On average, about 480,000 t C of C. finmarchicus were transported into of the box from the east and north per year, respectively (Figure 6). The inflow of C. finmarchicus with Atlantic Water to northern Svalbard estimated from Laser Optical Plankton Counter and Multinett samples (Basedow et al., 2018) was on the order of 500,000 t C year–1, which compares well to our modeled estimates. This considerable biomass will support ecosystems along the European shelf edge to the AO. It implies that Atlantic mesozooplankton, advected from outside the AO, plays a significant role as an allochthonous food source for polar marine ecosystems from the Eurasian shelf break. The strength of this supply decreases toward the Lomonosov Ridge, while advection of arctic mesozooplankton from the northern Barents Sea and local production plays an increasingly important role along the Eurasian shelf (Hirche and Kosobokova, 2007).

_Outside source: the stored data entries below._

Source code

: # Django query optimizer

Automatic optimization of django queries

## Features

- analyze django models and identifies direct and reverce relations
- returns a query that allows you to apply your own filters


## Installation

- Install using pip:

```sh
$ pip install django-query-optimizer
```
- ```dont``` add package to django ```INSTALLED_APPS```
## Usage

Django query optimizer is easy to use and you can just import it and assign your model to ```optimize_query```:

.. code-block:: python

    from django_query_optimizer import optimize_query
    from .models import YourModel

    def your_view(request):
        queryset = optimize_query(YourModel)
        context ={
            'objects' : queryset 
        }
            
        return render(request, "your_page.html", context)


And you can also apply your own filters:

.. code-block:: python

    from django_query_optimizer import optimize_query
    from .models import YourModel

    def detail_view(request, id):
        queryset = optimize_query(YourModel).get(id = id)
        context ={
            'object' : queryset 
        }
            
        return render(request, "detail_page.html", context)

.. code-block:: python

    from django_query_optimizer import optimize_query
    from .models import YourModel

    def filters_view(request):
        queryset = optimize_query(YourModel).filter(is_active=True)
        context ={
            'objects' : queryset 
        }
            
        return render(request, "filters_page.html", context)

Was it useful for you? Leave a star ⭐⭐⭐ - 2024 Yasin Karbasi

The advection of C. finmarchicus into the Eurasian AO shelves is unidirectional, since C. finmarchicus cannot reproduce successfully and the advection has been characterized as a death trail (Wassmann et al., 2015). Once C. finmarchicus enters the AO they persist until grazed or die. Because of the high advected biomass the grazing capacity of the expatriated mesozooplankton population will match the reduced primary production toward the second part of the annual cycle, diminishing the likelihood of algal blooms. However, climate change and the loss of sea ice (Overland and Wang, 2013; Onarheim et al., 2014) will support significant future increases in primary production along the Eurasian shelves (Wassmann et al., 2010; Slagstad et al., 2011; Ivanov et al., 2012) and more allochthonous zooplankton production may be expected. This scenario is true for both C. finmarchicus [caused by increased Atlantification (warming and increased primary production), Polyakov et al., 2017] and C. glacialis (increased primary and secondary production, Slagstad et al., 2015).
Advective Zooplankton Transport North of Svalbard Is Connected to the Norwegian Shelf
The simulated seasonal variability of mesozooplankton north of Svalbard showed a wide maximum in August and September, i.e., several months after the spring bloom. As C. finmarchicus reproduces in spring the cause must be allochthonous. To figure out the source of the advected mesozooplankton we applied the model in backtracking mode to identify where mesozooplankton-sized particles in September originated from in spring (April). The results indicated that the particles derived from the shelf break of western Svalbard, the Barents Sea opening (Figure 7). April is an important month for the spawning and recruitment of C. finmarchicus and the new recruits from these regions have drifted to northern Svalbard by early autumn. This finding demonstrates that northern Svalbard and the Eurasian rim of the AO are directly connected to the Norwegian Sea and the strong North Atlantic Current that follows the continental shelf northward. Static regions are linked to geography, but they may be linked by contiguous domains of shared function that facilitate material transports and share key ecological features. In general, such features are termed contiguous domains (Carmack and Wassmann, 2006). All contiguous domains have lengths of several thousand km and pass often through multiple biogeographic regions. Their components share (i) a common boundary or set of properties and (ii) are connected, over defined scales, in time and space. The Lofoten/Vesterålen region of northern Norway and the Eurasian rim of the AO thus form the Atlantic advective contiguous domain that supports the AO with nutrients, phytoplankton biomass and, particularly, long-lived zooplankton (Wassmann et al., 2015). As such, the northern Svalbard shelf is part of the Arctic inflow shelves which play an important role for the transfer of water masses of Atlantic origin (Smedsrud et al., 2013), with the nutrient availability and primary production (Randelhoff et al., 2018) as well as the advection of pelagic organisms (Wassmann et al., 2015). The Atlantic contiguous advective domain is not a constant, but rather dynamic feature that continuously exports and imports biogenic compounds and planktonic organism on its pathway toward the AO. The Atlantic advective contiguous domain may be one of the most dynamic features of the AO with significant biogeochemical cycling along its pathway.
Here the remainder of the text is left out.